Directions for this task.
Your answer should be every line of the entries that has the string "theme" in it.

[Saved data entries]
....

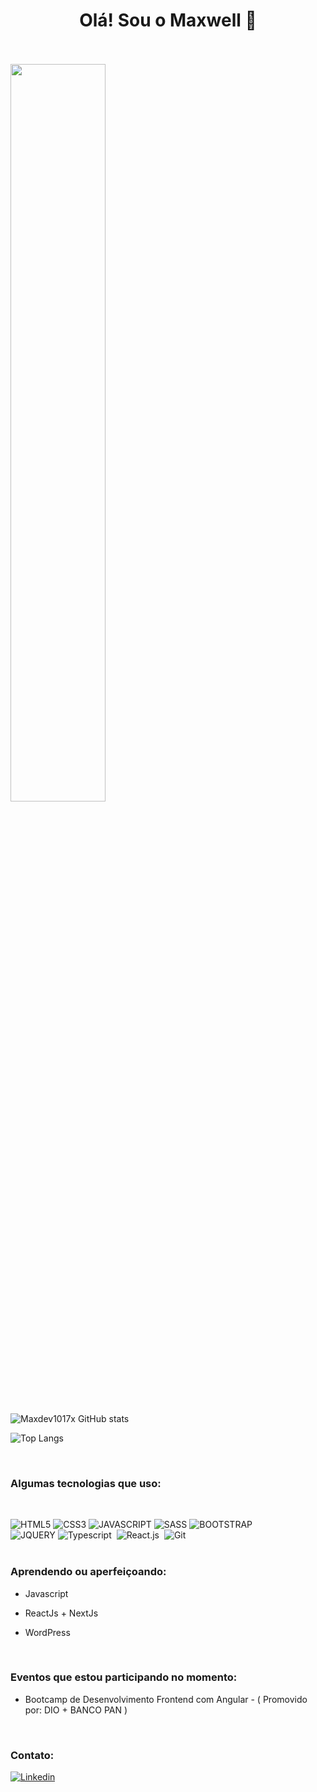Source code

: <h1 align="center">Olá! Sou o Maxwell 👋</h1> 
<br>
<br>


<img width=55% align="center"  src="https://github-readme-streak-stats.herokuapp.com?user=Maxdev1017x&theme=omni&mode=weekly"/>


![Maxdev1017x GitHub stats](https://github-readme-stats.vercel.app/api?username=Maxdev1017x&show_icons=true&theme=omni)


![Top Langs](https://github-readme-stats.vercel.app/api/top-langs/?username=Maxdev1017x&theme=omni&hide_progress=true)



<br>

### Algumas tecnologias que uso:

<br>


![HTML5](https://img.shields.io/badge/HTML5-E34F26?style=for-the-badge&logo=html5&logoColor=white)
![CSS3](https://img.shields.io/badge/CSS3-1572B6?style=for-the-badge&logo=css3&logoColor=white)
![JAVASCRIPT](https://img.shields.io/badge/JavaScript-F7DF1E?style=for-the-badge&logo=javascript&logoColor=black)
![SASS](https://img.shields.io/badge/Sass-CC6699?style=for-the-badge&logo=sass&logoColor=white)
![BOOTSTRAP](https://img.shields.io/badge/Bootstrap-563D7C?style=for-the-badge&logo=bootstrap&logoColor=white)
<br>
![JQUERY](https://img.shields.io/badge/jQuery-0769AD?style=for-the-badge&logo=jquery&logoColor=white)
![Typescript](https://img.shields.io/badge/TypeScript-007ACC?style=for-the-badge&logo=typescript&logoColor=white)&nbsp;
![React.js](https://img.shields.io/badge/React-20232A?style=for-the-badge&logo=react&logoColor=61DAFB)&nbsp;
![Git](https://img.shields.io/badge/GIT-E44C30?style=for-the-badge&logo=git&logoColor=white)&nbsp;
<br>
<br>


### Aprendendo ou aperfeiçoando: 

- Javascript
  
- ReactJs + NextJs

- WordPress

<br> 

### Eventos que estou participando no momento: 

- Bootcamp de Desenvolvimento Frontend com Angular - ( Promovido por: DIO + BANCO PAN )

<br>

### Contato:


[![Linkedin](https://img.shields.io/badge/LinkedIn-0077B5?style=for-the-badge&logo=linkedin&logoColor=white)](https://linkedin.com/in/maxwell0010)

....

Expected answer.
<img width=55% align="center"  src="https://github-readme-streak-stats.herokuapp.com?user=Maxdev1017x&theme=omni&mode=weekly"/>
![Maxdev1017x GitHub stats](https://github-readme-stats.vercel.app/api?username=Maxdev1017x&show_icons=true&theme=omni)
![Top Langs](https://github-readme-stats.vercel.app/api/top-langs/?username=Maxdev1017x&theme=omni&hide_progress=true)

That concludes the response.